【藤沢 学校レポ】どんな世界でも生き抜く力を育む学校~湘南ホクレア学園(前編)
江ノ電湘南海岸公園駅から徒歩3分。境川の近くにある1軒の古民家が、湘南ホクレア学園(以下ホクレア)です。
自律と共生を学ぶ「イエナプラン教育」をベースに、英語でバイリンガル教育を行うユニークな学校が誕生したと聞いて、取材してきました。
今回は前編・後編の2本立て。前編は授業の様子を、後編では理事長のインタビューをお届けします。
湘南ホクレア学園とは
ホクレアは、2022年4月に開校した、6歳から15歳が通うオルタナティブスクールです。教育コンセプトは、ドイツで発祥しオランダで発展したイエナプランを採用、そこに日本の学習指導要領を取り入れています。
「どんな世界でも生き抜く力を持った子どもを育む」ことを建学の精神とし、サバイブするための3つのスキルを軸にした教育を実践しています。
湘南ホクレア学園の特徴
大切にしている3つのこと
・世界中に仲間をつくる
・自分で決める
・リミッターを外す
育む3つのスキル
・コミュニケーションスキル
・起業スキル
・アウトドアスキル
子どもたちが登校してきました。当日は快晴。境川の川沿いをジョギングする人が行き交う、静かな朝のスタートです。
こちらがホクレアです。玄関にはホクレアのロゴマークを描いたのれんが掲げられています。
サークルタイム(朝の会)
*生徒さんたちの写真は湘南ホクレア学園から掲載許可を頂いています。
まずは朝のサークルタイム(朝の会)です。全員で輪になって話をします。
"Today is Monday."(今日は月曜日)
"What is today's Lunch?" (今日のお昼は何?)
キャプテンのMIWAさんが、日本語と英語を混ぜながら会話をリードしています。ホクレアには先生がいません。子どもをサポートする大人のことを、ホクレアではキャプテンと呼ぶのです。MIWAさんも含め、全員がファーストネームで呼び合っています。
英語で会話していますが、分からなければ日本語で質問してもいいので困っている子はいないようです。皆、キャプテンの言うことを理解していました。
サークルタイムの次はプランニングタイムです。
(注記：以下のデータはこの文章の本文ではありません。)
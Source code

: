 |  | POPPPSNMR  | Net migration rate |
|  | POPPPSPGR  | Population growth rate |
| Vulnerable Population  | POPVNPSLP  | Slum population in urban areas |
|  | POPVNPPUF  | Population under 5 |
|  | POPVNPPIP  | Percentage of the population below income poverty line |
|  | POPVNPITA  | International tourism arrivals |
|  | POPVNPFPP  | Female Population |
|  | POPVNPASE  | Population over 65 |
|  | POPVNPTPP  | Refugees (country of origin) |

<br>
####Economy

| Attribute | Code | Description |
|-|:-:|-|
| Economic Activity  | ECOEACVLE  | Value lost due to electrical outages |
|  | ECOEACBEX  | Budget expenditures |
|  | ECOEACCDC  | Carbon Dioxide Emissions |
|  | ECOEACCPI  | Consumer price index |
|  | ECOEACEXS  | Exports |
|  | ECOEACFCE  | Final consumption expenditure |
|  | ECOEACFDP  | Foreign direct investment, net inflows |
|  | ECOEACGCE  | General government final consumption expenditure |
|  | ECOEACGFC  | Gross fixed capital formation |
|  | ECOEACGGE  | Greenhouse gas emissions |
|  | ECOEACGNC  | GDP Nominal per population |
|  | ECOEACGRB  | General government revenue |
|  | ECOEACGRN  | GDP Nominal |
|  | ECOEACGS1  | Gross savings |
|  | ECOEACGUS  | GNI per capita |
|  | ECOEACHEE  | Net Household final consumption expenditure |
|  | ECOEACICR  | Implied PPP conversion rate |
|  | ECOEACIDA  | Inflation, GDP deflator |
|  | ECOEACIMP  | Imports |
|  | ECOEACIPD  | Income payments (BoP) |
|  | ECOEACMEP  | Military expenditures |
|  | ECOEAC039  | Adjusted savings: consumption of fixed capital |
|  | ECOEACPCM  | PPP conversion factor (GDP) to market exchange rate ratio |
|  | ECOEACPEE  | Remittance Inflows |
月曜日には、1週間の学習計画を立てる時間があるのです。
キャプテンが各自の努力目標を読み上げながら、学習計画が入ったファイルを1人ずつ手渡ししていきます。
子どもたちは、自分で考えた1週間の学習計画を、PDCAカードと呼ばれる紙に書き込んでいます。
1年生の1~2学期まではキャプテンと一緒に考えますが、要領がつかめてきた3学期からは、子どもが自分で考えるそうです。
イングリッシュタイム(英語の時間)
English Time(英語の時間)です。今日は朗読の練習をしています。
この朗読は、保護者の前で披露する予定だそうです。
子どもたちは各自1台ずつタブレットを持ち、英語の学習アプリで勉強しています。
画面に絵本が表示され、音声読み上げ機能に従って音読を練習。絵本の文章を紙に書き写す練習もしているようです。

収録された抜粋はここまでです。